> [Aim of the task] Nothing but the lines below from the one holding "Democritus is a" up to and including the one holding "Individuals may move between risk groups." should be copied, exactly and without pictures.

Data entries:
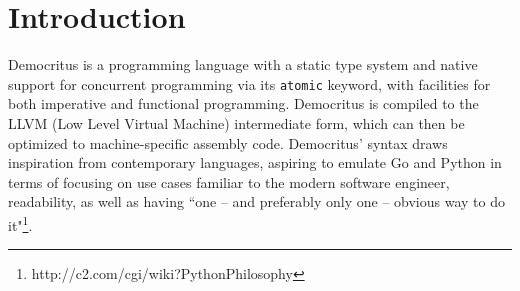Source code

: \chapter{Introduction}

Democritus is a programming language with a static type system and native support for concurrent programming via its \texttt{atomic} keyword, with facilities for both imperative and functional programming. Democritus is compiled to the LLVM (Low Level Virtual Machine) intermediate form, which can then be optimized to machine-specific assembly code. Democritus' syntax draws inspiration from contemporary languages, aspiring to emulate Go and Python in terms of focusing on use cases familiar to the modern software engineer, readability, as well as having ``one -- and preferably only one -- obvious way to do it"\footnote[1]{http://c2.com/cgi/wiki?PythonPhilosophy}.
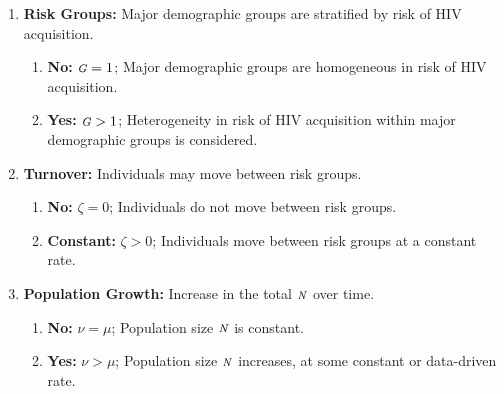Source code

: \begin{fboxed}
  \begin{enumerate}[leftmargin=1em]
    \item\label{ass:risk-groups}\textbf{Risk Groups:}
    Major demographic groups are stratified by risk of HIV acquisition.
    \begin{enumerate}
      \item\label{ass:risk-groups-no}\textbf{No:} ${\mbox{\footnotesize{\textit{G}}}} = 1$;
      Major demographic groups are homogeneous in risk of HIV acquisition.
      \item\label{ass:risk-groups-yes}\textbf{Yes:} ${\mbox{\footnotesize{\textit{G}}}} > 1$;
      Heterogeneity in risk of HIV acquisition within major demographic groups is considered.
    \end{enumerate}
    \item\label{ass:turnover}\textbf{Turnover:}
    Individuals may move between risk groups.
    \begin{enumerate}
      \item\textbf{No:} $\zeta = 0$;
      Individuals do not move between risk groups.
      \item\textbf{Constant:} $\zeta > 0$;
      Individuals move between risk groups at a constant rate.
    \end{enumerate}
    \item\label{ass:pop-growth}\textbf{Population Growth:}
    Increase in the total ${\mbox{\footnotesize{\textit{N}}}}$ over time.
    \begin{enumerate}
      \item\textbf{No:} $\nu = \mu$;
      Population size ${\mbox{\footnotesize{\textit{N}}}}$ is constant.
      \item\textbf{Yes:} $\nu > \mu$;
      Population size ${\mbox{\footnotesize{\textit{N}}}}$ increases, at some constant or data-driven rate.
    \end{enumerate}
  \end{enumerate}
\end{fboxed}
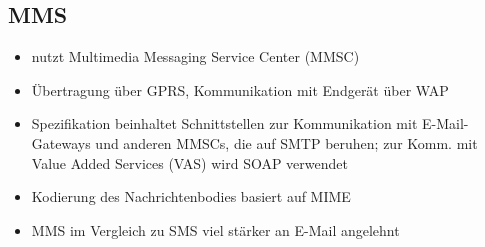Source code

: \documentclass[german,12pt,a4paper]{article}
\begin{document}
\subsection{MMS}
\begin{itemize}
	\item nutzt Multimedia Messaging Service Center (MMSC)
	\item Übertragung über GPRS, Kommunikation mit Endgerät über WAP
	\item Spezifikation beinhaltet Schnittstellen zur Kommunikation mit E-Mail-Gateways und anderen MMSCs, die auf 
		SMTP beruhen; zur Komm. mit Value Added Services (VAS) wird SOAP verwendet
	\item Kodierung des Nachrichtenbodies basiert auf MIME
	\item MMS im Vergleich zu SMS viel stärker an E-Mail angelehnt
\end{itemize}
\end{document}
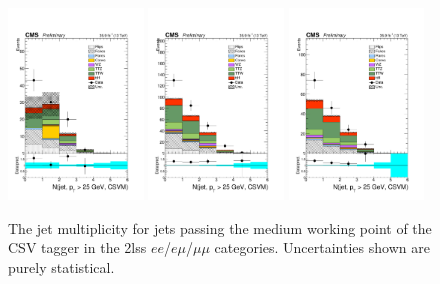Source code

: \begin{figure}[htp]
\centering
\includegraphics[width=0.32\textwidth]{ch5_figs/nJets_CSVM_ttH_ee_stackPlot_SR.pdf}
\includegraphics[width=0.32\textwidth]{ch5_figs/nJets_CSVM_ttH_em_stackPlot_SR.pdf}
\includegraphics[width=0.32\textwidth]{ch5_figs/nJets_CSVM_ttH_mm_stackPlot_SR.pdf} \\
\caption[Data/MC comparison of the CSVM jet multiplicity in the signal region]{The jet multiplicity for jets passing the medium working point of the CSV tagger in the 2lss $ee$/$e\mu$/$\mu\mu$ categories. Uncertainties shown are purely statistical.}
\label{fig:sr_njets_csvm}
\end{figure}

> [Written solution]
Democritus is a programming language with a static type system and native support for concurrent programming via its \texttt{atomic} keyword, with facilities for both imperative and functional programming. Democritus is compiled to the LLVM (Low Level Virtual Machine) intermediate form, which can then be optimized to machine-specific assembly code. Democritus' syntax draws inspiration from contemporary languages, aspiring to emulate Go and Python in terms of focusing on use cases familiar to the modern software engineer, readability, as well as having ``one -- and preferably only one -- obvious way to do it"\footnote[1]{http://c2.com/cgi/wiki?PythonPhilosophy}.
Source code

: \begin{fboxed}
  \begin{enumerate}[leftmargin=1em]
    \item\label{ass:risk-groups}\textbf{Risk Groups:}
    Major demographic groups are stratified by risk of HIV acquisition.
    \begin{enumerate}
      \item\label{ass:risk-groups-no}\textbf{No:} ${\mbox{\footnotesize{\textit{G}}}} = 1$;
      Major demographic groups are homogeneous in risk of HIV acquisition.
      \item\label{ass:risk-groups-yes}\textbf{Yes:} ${\mbox{\footnotesize{\textit{G}}}} > 1$;
      Heterogeneity in risk of HIV acquisition within major demographic groups is considered.
    \end{enumerate}
    \item\label{ass:turnover}\textbf{Turnover:}
    Individuals may move between risk groups.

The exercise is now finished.